====== Exercise 5 ======
Program:
* Introduction to Netlab toolbox
* Classification of the wedge dataset using Netlab
* Classification of the XOR dataset using Netlab
Downloads:
* [[http://www1.aston.ac.uk/eas/research/groups/ncrg/resources/netlab/downloads/|The Netlab toolbox]]
* {{:courses:y33aui:cviceni:datawedge.txt|Wedge dataset}}
* {{:courses:y33aui:cviceni:dataxor.txt|XOR dataset}}
**Likely, you will not manage to finish the implementation of all the functions during the excercise in the lab. Finish them as a home work.**
===== Netlab installation =====
Download the Netlab toolbox, unpack it to a directory, and set the path to the directory in MATLAB.
* What is the puprose of the following functions:
* ''mlp()''
* ''netopt()''
* ''mlpfwd()''
* Do you understand the meaning of their arguments?
* In what format does the toolbox expect the data? Columns or rows? Is it the same format we used in previous exercises?
* Do you see the analogy with functions you created last week?
===== The wedge dataset =====
Repeat the task from the last week: train a simple neural network (2,2,1) on the wedge dataset.
* What types of transfer functions are available in Netlab? Can they be used freely for all neurons? What setting is suitable for our data?
* Try changing the optimization algorithm in ''netopt()''. Does the change affect the speed of learning? Does it affect the quality of learning?
* Try to visualize the results:
* plot the training data and the decision boundary
* plot the response of the network over the definition range
For plotting, you can use the following code snippets. For the decision boundary:
%% Plot the decision boundary
% Assuming the data are already plotted in current figure.

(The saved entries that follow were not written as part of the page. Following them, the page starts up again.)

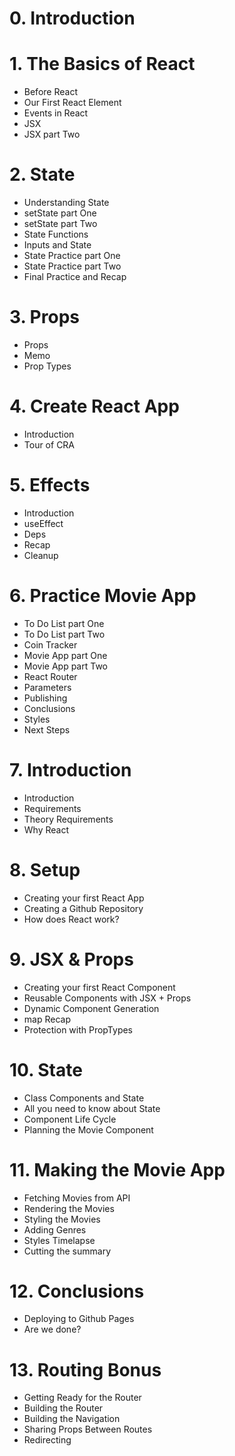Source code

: # 0. Introduction

# 1. The Basics of React
- Before React
- Our First React Element
- Events in React
- JSX
- JSX part Two

# 2. State
- Understanding State
- setState part One
- setState part Two
- State Functions
- Inputs and State
- State Practice part One
- State Practice part Two
- Final Practice and Recap

# 3. Props
- Props
- Memo
- Prop Types

# 4. Create React App
- Introduction
- Tour of CRA

# 5. Effects
- Introduction
- useEffect
- Deps
- Recap
- Cleanup

# 6. Practice Movie App
- To Do List part One
- To Do List part Two
- Coin Tracker
- Movie App part One
- Movie App part Two
- React Router
- Parameters
- Publishing
- Conclusions
- Styles
- Next Steps

# 7. Introduction
- Introduction
- Requirements
- Theory Requirements
- Why React

# 8. Setup
- Creating your first React App
- Creating a Github Repository
- How does React work?

# 9. JSX & Props
- Creating your first React Component
- Reusable Components with JSX + Props
- Dynamic Component Generation
- map Recap
- Protection with PropTypes

# 10. State
- Class Components and State
- All you need to know about State
- Component Life Cycle
- Planning the Movie Component

# 11. Making the Movie App
- Fetching Movies from API
- Rendering the Movies
- Styling the Movies
- Adding Genres
- Styles Timelapse
- Cutting the summary

# 12. Conclusions
- Deploying to Github Pages
- Are we done?

# 13. Routing Bonus
- Getting Ready for the Router
- Building the Router
- Building the Navigation
- Sharing Props Between Routes
- Redirecting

% Get the current axis limits
ax = axis;
% Prepare the mesh of points we will use to test the network
myx = ax(1):(ax(2)-ax(1))/100:ax(2);
myy = ax(3):(ax(4)-ax(3))/100:ax(4);
[xx,yy] = meshgrid(myx,myy);
% Prepare the data to the right format
data = [xx(:) yy(:)];
% Ask the NN for predictions
pred = mlpfwd(net, data);
% Reshape the predictions to the original matrix size
pred = reshape(pred, numel(myx), numel(myy));
% Draw the contour line - the decision boundary
[foo,c] = contour(myx, myy, pred, [0.5 0.5]);
And for the network response (assuming ''myx'', ''myy'', and ''pred'' come from the previous code snippet):
surf(myx, myy, pred);
shading flat;
view(-10,80);
===== The XOR dataset =====
Use the XOR dataset and explore the results of (2,2,1) network for this data set.
* Is the (2,2,1) network sufficient for this data?
* Is the resulting response surface always the same? How many different 'solutions' can this network provide?
Try to set higher number of units in the hidden layer.
* What is the minimal number of units in the hidden layer that allows us to split the data perfectly?
* Visualize the result. Did you expected it?
* Try to issue the command ''axis([-1 2 -1 2])'' after plotting the data, but before plotting the decision boundary and the response surface. Did the picture change? Is that what you expected?
* Try to increase the number of units in hidden layer (e.g. to 10), and issue the command ''axis([-10 11 -10 11])''. What does the response surface look like? Again, did you expected it?